- **Record extracts**:
>>

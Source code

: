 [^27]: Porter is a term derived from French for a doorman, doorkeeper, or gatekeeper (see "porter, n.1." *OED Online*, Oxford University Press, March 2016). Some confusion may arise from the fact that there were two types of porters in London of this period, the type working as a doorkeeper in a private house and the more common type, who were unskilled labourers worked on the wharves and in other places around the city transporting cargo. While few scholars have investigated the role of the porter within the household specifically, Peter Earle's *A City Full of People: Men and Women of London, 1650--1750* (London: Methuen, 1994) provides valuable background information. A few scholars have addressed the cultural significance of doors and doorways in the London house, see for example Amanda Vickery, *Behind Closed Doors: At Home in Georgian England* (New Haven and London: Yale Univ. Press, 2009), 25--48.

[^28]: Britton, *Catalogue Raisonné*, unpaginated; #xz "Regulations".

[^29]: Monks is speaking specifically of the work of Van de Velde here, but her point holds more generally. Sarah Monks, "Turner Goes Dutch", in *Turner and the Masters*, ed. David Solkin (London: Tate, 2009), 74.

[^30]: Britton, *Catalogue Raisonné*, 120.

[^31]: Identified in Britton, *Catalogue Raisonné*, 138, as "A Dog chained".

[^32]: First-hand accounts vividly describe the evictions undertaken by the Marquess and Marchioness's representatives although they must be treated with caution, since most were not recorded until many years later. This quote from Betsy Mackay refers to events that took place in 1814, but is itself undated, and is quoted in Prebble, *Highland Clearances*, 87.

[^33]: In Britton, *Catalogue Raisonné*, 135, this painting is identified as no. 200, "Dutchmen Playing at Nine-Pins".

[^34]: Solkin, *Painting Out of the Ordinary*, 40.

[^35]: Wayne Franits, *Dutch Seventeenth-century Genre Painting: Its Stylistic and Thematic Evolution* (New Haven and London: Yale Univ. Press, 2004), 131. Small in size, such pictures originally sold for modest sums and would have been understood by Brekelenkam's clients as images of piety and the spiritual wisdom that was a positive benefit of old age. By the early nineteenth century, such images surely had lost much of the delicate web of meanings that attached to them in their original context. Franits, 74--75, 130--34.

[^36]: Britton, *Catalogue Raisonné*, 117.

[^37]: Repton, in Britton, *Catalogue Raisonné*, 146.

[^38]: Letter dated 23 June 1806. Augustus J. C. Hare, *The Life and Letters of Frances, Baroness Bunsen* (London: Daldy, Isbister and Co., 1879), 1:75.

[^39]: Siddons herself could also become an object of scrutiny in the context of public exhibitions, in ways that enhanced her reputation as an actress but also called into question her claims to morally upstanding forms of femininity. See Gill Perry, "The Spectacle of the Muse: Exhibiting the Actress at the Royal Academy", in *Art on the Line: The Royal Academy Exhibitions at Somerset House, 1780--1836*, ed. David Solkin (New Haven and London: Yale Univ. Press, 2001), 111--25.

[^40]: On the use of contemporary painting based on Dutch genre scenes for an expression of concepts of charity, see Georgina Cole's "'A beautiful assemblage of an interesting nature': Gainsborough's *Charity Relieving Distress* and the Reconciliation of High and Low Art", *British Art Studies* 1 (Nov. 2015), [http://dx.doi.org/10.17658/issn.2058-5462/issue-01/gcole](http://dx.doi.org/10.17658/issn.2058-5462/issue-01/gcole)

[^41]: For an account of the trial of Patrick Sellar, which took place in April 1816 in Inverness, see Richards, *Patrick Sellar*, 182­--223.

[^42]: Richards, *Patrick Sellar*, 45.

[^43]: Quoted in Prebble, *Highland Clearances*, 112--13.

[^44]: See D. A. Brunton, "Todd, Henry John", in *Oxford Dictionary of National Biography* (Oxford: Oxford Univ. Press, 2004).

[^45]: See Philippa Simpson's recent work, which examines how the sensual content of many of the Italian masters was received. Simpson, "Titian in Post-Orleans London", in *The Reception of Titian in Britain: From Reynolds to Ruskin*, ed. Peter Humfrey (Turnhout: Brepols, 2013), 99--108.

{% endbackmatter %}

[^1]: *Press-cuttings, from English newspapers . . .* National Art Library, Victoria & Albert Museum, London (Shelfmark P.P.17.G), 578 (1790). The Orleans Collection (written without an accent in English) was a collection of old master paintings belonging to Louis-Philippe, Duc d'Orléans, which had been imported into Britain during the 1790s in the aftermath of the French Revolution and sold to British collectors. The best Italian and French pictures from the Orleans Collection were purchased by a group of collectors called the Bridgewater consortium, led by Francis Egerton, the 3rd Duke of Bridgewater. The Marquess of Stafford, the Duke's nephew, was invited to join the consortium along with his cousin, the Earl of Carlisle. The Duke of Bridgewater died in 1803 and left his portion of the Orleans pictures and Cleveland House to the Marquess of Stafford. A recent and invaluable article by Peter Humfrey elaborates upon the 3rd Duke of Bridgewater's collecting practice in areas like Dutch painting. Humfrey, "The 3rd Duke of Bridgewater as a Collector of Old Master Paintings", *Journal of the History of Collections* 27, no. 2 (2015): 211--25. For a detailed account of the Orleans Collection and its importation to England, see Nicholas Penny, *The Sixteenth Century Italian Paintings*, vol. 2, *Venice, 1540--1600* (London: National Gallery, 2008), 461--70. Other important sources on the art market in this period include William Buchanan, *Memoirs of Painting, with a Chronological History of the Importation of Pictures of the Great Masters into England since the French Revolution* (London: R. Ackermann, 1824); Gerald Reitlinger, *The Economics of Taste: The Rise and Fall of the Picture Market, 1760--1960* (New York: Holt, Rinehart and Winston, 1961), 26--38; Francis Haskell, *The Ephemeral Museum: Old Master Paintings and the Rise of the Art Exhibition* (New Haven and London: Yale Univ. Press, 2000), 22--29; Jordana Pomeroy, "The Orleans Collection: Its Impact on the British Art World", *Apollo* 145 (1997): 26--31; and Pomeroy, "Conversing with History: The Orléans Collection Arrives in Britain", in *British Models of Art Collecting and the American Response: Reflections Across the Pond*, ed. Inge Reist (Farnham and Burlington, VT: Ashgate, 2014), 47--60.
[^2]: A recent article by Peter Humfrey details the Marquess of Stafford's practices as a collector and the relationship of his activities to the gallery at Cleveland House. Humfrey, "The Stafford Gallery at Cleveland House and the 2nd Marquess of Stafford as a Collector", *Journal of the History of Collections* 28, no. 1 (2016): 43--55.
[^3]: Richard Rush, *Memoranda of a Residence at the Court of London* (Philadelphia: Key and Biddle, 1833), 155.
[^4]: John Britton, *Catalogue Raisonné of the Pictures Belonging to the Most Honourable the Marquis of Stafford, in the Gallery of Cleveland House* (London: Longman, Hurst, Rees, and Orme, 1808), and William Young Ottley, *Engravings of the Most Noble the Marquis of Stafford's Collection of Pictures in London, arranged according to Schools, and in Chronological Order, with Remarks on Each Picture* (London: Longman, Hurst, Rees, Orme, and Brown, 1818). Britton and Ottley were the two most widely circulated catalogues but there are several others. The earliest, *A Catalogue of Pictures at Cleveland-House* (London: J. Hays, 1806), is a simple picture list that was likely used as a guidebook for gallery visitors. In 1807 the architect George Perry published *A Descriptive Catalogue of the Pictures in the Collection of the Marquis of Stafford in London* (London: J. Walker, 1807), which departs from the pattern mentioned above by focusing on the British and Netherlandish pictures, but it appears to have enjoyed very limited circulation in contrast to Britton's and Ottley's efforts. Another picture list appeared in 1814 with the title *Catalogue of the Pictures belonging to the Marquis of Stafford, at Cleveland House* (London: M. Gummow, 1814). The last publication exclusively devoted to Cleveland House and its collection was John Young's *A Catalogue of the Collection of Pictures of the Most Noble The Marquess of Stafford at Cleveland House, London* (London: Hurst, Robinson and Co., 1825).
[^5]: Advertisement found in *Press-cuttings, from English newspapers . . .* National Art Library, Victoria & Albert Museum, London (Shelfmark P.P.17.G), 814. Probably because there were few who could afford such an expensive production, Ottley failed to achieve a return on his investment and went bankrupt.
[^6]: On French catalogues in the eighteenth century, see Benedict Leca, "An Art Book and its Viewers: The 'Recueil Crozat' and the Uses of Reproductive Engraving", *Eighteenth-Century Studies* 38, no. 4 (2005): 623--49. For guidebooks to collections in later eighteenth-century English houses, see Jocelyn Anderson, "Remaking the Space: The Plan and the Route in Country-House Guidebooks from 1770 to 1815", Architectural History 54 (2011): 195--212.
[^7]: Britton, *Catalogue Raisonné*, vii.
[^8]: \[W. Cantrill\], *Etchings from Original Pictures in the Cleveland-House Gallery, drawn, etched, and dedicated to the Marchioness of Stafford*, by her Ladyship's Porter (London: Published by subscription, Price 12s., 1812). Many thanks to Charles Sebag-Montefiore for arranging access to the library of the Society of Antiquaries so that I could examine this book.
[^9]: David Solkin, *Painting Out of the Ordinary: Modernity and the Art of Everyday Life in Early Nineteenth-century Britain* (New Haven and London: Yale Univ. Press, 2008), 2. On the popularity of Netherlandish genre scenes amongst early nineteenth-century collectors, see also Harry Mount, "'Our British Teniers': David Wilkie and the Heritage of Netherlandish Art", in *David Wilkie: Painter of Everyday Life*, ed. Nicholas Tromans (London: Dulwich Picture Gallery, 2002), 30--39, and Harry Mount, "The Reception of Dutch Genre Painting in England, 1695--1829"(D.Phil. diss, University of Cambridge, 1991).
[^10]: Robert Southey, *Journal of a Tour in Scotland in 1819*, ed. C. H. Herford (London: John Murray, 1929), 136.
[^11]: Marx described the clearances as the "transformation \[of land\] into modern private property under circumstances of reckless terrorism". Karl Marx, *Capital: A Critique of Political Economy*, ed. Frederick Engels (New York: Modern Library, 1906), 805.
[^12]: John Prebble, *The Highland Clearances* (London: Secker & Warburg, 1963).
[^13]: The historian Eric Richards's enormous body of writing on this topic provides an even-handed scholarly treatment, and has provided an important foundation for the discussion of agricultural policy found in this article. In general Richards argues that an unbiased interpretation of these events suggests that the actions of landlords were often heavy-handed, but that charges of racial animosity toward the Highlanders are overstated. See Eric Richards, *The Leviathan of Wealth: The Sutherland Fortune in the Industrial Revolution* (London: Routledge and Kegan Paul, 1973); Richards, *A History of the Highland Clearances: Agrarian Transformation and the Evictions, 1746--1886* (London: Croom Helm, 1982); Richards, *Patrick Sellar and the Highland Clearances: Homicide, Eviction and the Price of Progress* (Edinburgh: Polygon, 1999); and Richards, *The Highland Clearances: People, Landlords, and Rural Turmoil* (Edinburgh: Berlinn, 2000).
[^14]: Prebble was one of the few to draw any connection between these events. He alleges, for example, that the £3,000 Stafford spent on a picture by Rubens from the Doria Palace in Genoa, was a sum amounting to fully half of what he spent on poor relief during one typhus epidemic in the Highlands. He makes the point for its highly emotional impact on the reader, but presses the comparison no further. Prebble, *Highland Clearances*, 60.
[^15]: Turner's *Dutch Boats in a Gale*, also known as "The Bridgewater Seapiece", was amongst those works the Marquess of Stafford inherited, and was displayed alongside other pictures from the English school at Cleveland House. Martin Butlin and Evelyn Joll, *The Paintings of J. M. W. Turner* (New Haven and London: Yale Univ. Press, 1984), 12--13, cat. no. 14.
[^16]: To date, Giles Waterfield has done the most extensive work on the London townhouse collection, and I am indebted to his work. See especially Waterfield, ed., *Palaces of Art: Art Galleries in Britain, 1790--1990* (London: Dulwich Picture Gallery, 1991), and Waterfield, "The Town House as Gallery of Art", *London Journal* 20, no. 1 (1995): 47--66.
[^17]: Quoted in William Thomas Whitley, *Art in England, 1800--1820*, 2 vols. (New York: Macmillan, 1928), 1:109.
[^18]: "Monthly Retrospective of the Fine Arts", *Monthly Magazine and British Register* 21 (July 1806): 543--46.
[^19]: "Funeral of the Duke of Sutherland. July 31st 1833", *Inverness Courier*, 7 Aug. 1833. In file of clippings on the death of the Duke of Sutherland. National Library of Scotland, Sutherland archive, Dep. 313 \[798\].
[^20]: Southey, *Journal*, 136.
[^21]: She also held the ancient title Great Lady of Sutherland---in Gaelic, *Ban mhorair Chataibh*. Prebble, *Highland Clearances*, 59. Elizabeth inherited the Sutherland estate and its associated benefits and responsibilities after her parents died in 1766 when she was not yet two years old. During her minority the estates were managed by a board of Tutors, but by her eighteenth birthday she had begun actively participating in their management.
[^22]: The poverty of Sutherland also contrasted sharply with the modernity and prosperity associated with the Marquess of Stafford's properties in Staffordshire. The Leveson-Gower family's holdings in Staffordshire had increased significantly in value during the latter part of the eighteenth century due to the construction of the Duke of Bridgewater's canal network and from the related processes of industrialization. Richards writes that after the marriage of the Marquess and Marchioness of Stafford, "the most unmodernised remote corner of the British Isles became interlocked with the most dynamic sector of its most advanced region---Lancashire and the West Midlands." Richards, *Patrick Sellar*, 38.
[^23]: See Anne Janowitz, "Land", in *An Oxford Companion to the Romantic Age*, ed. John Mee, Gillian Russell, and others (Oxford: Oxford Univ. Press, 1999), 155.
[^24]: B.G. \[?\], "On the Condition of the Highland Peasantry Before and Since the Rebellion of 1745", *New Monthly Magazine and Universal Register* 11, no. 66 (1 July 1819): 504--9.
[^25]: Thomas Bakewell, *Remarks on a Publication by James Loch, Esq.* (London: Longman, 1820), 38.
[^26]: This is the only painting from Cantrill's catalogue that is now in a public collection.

<<

- **Task brief**: Each line above that contains the string "Monthly" counts once; give the number of such lines and nothing more.

- **Solution for this exercise**: 2